Install the Speech CLI using NuGet by entering this command:
dotnet tool install --global Microsoft.CognitiveServices.Speech.CLI
spx to see help for the Speech CLI.
As an alternative to NuGet, you can download and extract the Speech CLI for Windows as a zip file.
On Windows, the Speech CLI can only show fonts available to the command prompt on the local computer. Windows Terminal supports all fonts produced interactively by the Speech CLI.
If you output to a file, a text editor like Notepad or a web browser like Microsoft Edge can also show all fonts.
Create subscription config
To start using the Speech CLI, you need to enter your Speech subscription key and region identifier.
Get these credentials by following steps in Try the Speech service for free.
Once you have your subscription key and region identifier (ex.
westus), run the following commands.
spx config @key --set SUBSCRIPTION-KEY spx config @region --set REGION
Your subscription authentication is now stored for future SPX requests. If you need to remove either of these stored values, run
spx config @region --clear or
spx config @key --clear.
This section shows a few basic SPX commands that are often useful for first-time testing and experimentation. Start by viewing the help built in to the tool by running the following command.
You can search help topics by keyword. For example, enter the following command to see a list of Speech CLI usage examples:
spx help find --topics "examples"
Enter the following command to see options for the recognize command:
spx help recognize
Additional help commands listed in the right column. You can enter these commands to get detailed help about subcommands.

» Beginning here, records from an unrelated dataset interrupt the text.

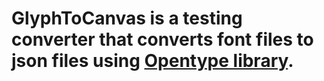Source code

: GlyphToCanvas is a testing converter that converts font files to json files using [Opentype library](https://github.com/opentypejs/opentype.js).
=
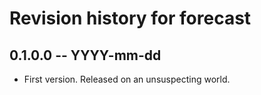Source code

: # Revision history for forecast

## 0.1.0.0 -- YYYY-mm-dd

* First version. Released on an unsuspecting world.
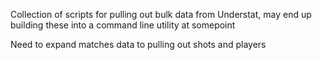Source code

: Collection of scripts for pulling out bulk data from Understat, may end up building these into a command line utility at somepoint

Need to expand matches data to pulling out shots and players
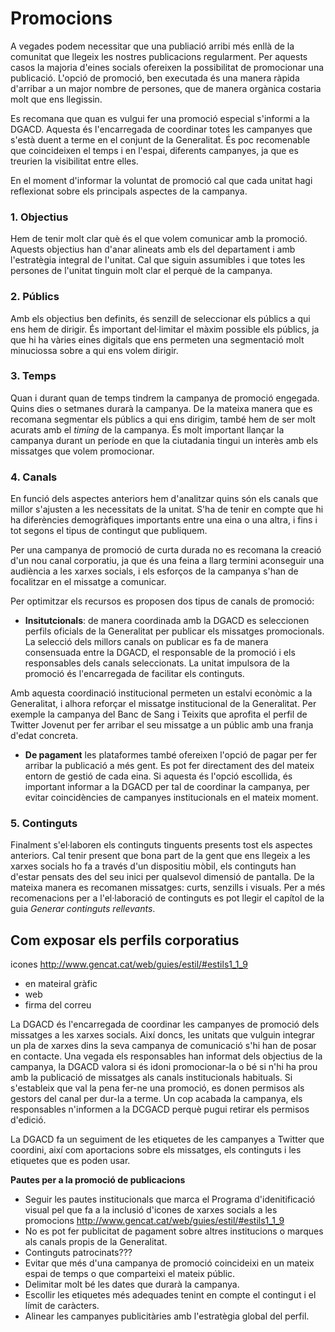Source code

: # Promocions

A vegades podem necessitar que una publiació  arribi més enllà de la comunitat que llegeix les nostres publicacions regularment. Per aquests casos la majoria d'eines socials ofereixen la possibilitat de promocionar una publicació. L'opció de promoció, ben executada és una manera ràpida d'arribar a un major nombre de persones, que de manera orgànica costaria molt que ens llegissin.  

Es recomana que quan es vulgui fer una promoció especial s'informi a la DGACD. Aquesta és l'encarregada de coordinar totes les campanyes que s'està duent a terme en el conjunt de la Generalitat. És poc recomenable que coincideixen el temps i en l'espai, diferents campanyes, ja que es treurien la visibilitat entre elles.

 En el moment d'informar la voluntat de promoció cal que cada unitat hagi reflexionat sobre els principals aspectes de la campanya.  

### 1. Objectius 

Hem de tenir molt clar què és el que volem comunicar amb la promoció. Aquests objectius han d'anar alineats amb els del departament i amb l'estratègia integral de l'unitat. Cal que siguin assumibles i que totes les persones de l'unitat tinguin molt clar el perquè de la campanya. 

### 2. Públics  

Amb els objectius ben definits, és senzill de seleccionar els públics a qui ens hem de dirigir. És important del·limitar el màxim possible els públics, ja que hi ha vàries eines digitals que ens permeten una segmentació molt minuciossa sobre a qui ens volem dirigir.

### 3. Temps

Quan i durant quan de temps tindrem la campanya de promoció engegada. Quins dies o setmanes durarà la campanya.  De la mateixa manera que es recomana segmentar els públics a qui ens dirigim, també hem de ser molt acurats amb el *timing* de la campanya. És molt important llançar la campanya durant un període en que la ciutadania tingui un interès amb els missatges que volem promocionar. 

### 4. Canals  

En funció dels aspectes anteriors hem d'analitzar quins són els canals que millor s'ajusten a les necessitats de la unitat. S'ha de tenir en compte que hi ha diferències demogràfiques importants entre una eina o una altra, i fins i tot segons el tipus de contingut que publiquem.  

Per una campanya de promoció de curta durada no es recomana la creació d'un nou canal corporatiu, ja que és una feina a llarg termini aconseguir una audiència a les xarxes socials, i els esforços de la campanya s'han de focalitzar en el missatge a comunicar.

Per optimitzar els recursos es proposen dos tipus de canals de promoció:  

- **Insitutcionals**: de manera coordinada amb la DGACD es seleccionen perfils oficials de la Generalitat per publicar els missatges promocionals.  La selecció dels millors canals on publicar es fa de manera consensuada entre la DGACD, el responsable de la promoció i els responsables dels canals seleccionats. La unitat impulsora de la promoció és l'encarregada de facilitar els continguts.  

Amb aquesta coordinació institucional permeten un estalvi econòmic a la Generalitat, i alhora reforçar el missatge institucional de la Generalitat. Per exemple la campanya del Banc de Sang i Teixits que aprofita el perfil de Twitter Jovenut per fer arribar el seu missatge a un públic amb una franja d'edat concreta.  

- **De pagament**  les plataformes també ofereixen l'opció de pagar per fer arribar la publicació a més gent. Es pot fer directament des del mateix entorn de gestió de cada eina. Si aquesta és l'opció escollida, és important informar a la DGACD per tal de coordinar la campanya, per evitar  coincidències  de campanyes institucionals en el mateix moment.   

### 5. Continguts

Finalment s'el·laboren els continguts tinguents presents tost els aspectes anteriors. Cal tenir present que bona part de la gent que ens llegeix a les xarxes socials ho fa  a través d'un dispositiu mòbil, els continguts han d'estar pensats des del seu inici per qualsevol dimensió de pantalla. De la mateixa manera es recomanen missatges: curts, senzills i visuals. Per a més recomenacions per a l'el·laboració de continguts es pot llegir el capítol de la guia *Generar continguts rellevants*.  


## Com exposar els perfils corporatius


icones http://www.gencat.cat/web/guies/estil/#estils1_1_9

- en mateiral gràfic
- web 
- firma del correu


La DGACD és l'encarregada de coordinar les campanyes de promoció dels missatges a les xarxes socials. Així doncs, les unitats que vulguin integrar un pla de xarxes dins la seva campanya de comunicació s'hi han de posar en contacte. Una vegada els responsables han informat dels objectius de la campanya, la DGACD valora si és idoni promocionar-la o bé si n'hi ha prou amb la publicació de missatges als canals institucionals habituals. Si s'estableix que val la pena fer-ne una promoció, es donen permisos als gestors del canal per dur-la a terme. Un cop acabada la campanya, els responsables n'informen a la DCGACD perquè pugui retirar els permisos d'edició. 

La DGACD fa un seguiment de les etiquetes de les campanyes a Twitter que coordini, així com aportacions sobre els missatges, els continguts i les etiquetes que es poden usar.

**Pautes per a la promoció de publicacions**

- Seguir les pautes institucionals que marca el Programa d'idenitificació visual pel que fa a la inclusió d'icones de xarxes socials a les promocions http://www.gencat.cat/web/guies/estil/#estils1_1_9 
- No es pot fer publicitat de pagament sobre altres institucions o marques als canals propis de la Generalitat.
- Continguts patrocinats???
- Evitar que més d'una campanya de promoció coincideixi en un mateix espai de temps o que comparteixi el mateix públic. 
- Delimitar molt bé les dates que durarà la campanya.
- Escollir les etiquetes més adequades tenint en compte el contingut i el límit de caràcters.
- Alinear les campanyes publicitàries amb l'estratègia global del perfil.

Speech to text (speech recognition)
Let's use the Speech CLI to convert speech to text (speech recognition) using your system's default microphone. After entering the command, SPX will begin listening for audio on the current active input device, and stop when you press ENTER. The recorded speech is then recognized and converted to text in the console output.
If you are using a Docker container,
--microphone will not work.
Run this command:
spx recognize --microphone
With the Speech CLI, you can also recognize speech from an audio file.

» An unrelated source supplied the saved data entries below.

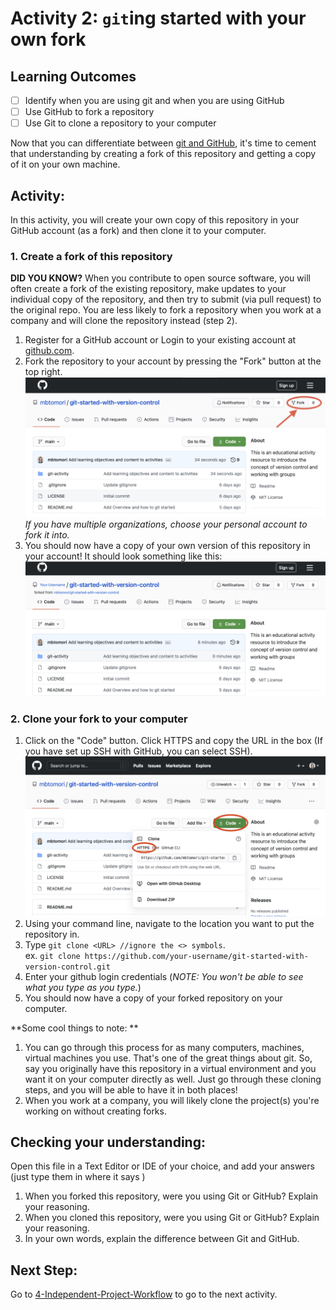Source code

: # Activity 2: `git`ing started with your own fork

## Learning Outcomes
- [ ] Identify when you are using git and when you are using GitHub
- [ ] Use GitHub to fork a repository
- [ ] Use Git to clone a repository to your computer

Now that you can differentiate between [git and GitHub](2-what-is-git.md), it's time to cement that understanding
by creating a fork of this repository and getting a copy of it on your own machine. 

## Activity:
In this activity, you will create your own copy of this repository in your GitHub account (as a fork) and then clone it
to your computer. 
### 1. Create a fork of this repository
**DID YOU KNOW?** When you contribute to open source software, you will often create a fork of the existing repository, make updates
to your individual copy of the repository, and then try to submit (via pull request) to the original repo. You are less
likely to fork a repository when you work at a company and will clone the repository instead (step 2). 

1. Register for a GitHub account or Login to your existing account at [github.com](https://github.com).
2. Fork the repository to your account by pressing the "Fork" button at the top right. 
![Fork Repository Button](../assets/fork.png)
 *If you have multiple organizations, choose your personal account to fork it into.*  
3. You should now have a copy of your own version of this repository in your account! It should look something like this:
![Forked Repository Image](../assets/forked-repo.png)
   
### 2. Clone your fork to your computer
1. Click on the "Code" button. Click HTTPS and copy the URL in the box (If you have set up SSH with GitHub, 
   you can select SSH). 
   ![Clone Repository](../assets/clone.png)
2. Using your command line, navigate to the location you want to put the repository in.
3. Type `git clone <URL> //ignore the <> symbols`. <br>
   ex. `git clone https://github.com/your-username/git-started-with-version-control.git`
4. Enter your github login credentials (*NOTE: You won't be able to see what you type as you type.*)   
5. You should now have a copy of your forked repository on your computer. 

**Some cool things to note: **
1. You can go through this process for as many computers, machines, virtual machines you use. 
That's one of the great things about git. So, say you originally have this repository in a virtual environment and you
want it on your computer directly as well. Just go through these cloning steps, and you will be able to have it in both places!
2. When you work at a company, you will likely clone the project(s) you're working on without creating
forks.

## Checking your understanding:
Open this file in a Text Editor or IDE of your choice, and add your answers (just type them in where it says <ANSWER HERE>)
1. When you forked this repository, were you using Git or GitHub? Explain your reasoning.
   <ANSWER HERE>
2. When you cloned this repository, were you using Git or GitHub? Explain your reasoning.
   <ANSWER HERE>
3. In your own words, explain the difference between Git and GitHub.
   <ANSWER HERE>

## Next Step:
Go to [4-Independent-Project-Workflow](./4-independent-project-workflow.md) to go to the next activity.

spx recognize --file /path/to/file.wav
If you're recognizing speech from an audio file in a Docker container, make sure that the audio file is located in the directory that you mounted in the previous step.
Don't forget, if you get stuck or want to learn more about the Speech CLI's recognition options, just type:
spx help recognize
Text to speech (speech synthesis)
Running the following command will take text as input, and output the synthesized speech to the current active output device (for example, your computer speakers).
spx synthesize --text "Testing synthesis using the Speech CLI" --speakers
You can also save the synthesized output to file. In this example, we'll create a file named
my-sample.wav in the directory that the command is run.
spx synthesize --text "Enjoy using the Speech CLI." --audio output my-sample.wav
These examples presume that you're testing in English. However, we support speech synthesis in many languages. You can pull down a full list of voices with this command, or by visiting the language support page.
spx synthesize --voices
Here's how you use one of the voices you've discovered.
spx synthesize --text "Bienvenue chez moi." --voice fr-CA-Caroline --speakers
Don't forget, if you get stuck or want to learn more about the Speech CLI's synthesis options, just type:
spx help synthesize
Speech to text translation
With the Speech CLI, you can also do speech to text translation. Run this command to capture audio from your default microphone, and output the translation as text. Keep in mind that you need to supply the
target language with the
spx translate --microphone --source en-US --target ru-RU
When translating into multiple languages, separate language codes with
spx translate --microphone --source en-US --target ru-RU;fr-FR;es-ES
If you want to save the output of your translation, use the
--output flag. In this example, you'll also read from a file.
spx translate --file /some/file/path/input.wav --source en-US --target ru-RU --output file /some/file/path/russian_translation.txt
See the language and locale article for a list of all supported languages with their corresponding locale codes.
Don't forget, if you get stuck or want to learn more about the Speech CLI's translation options, just type:
spx help translate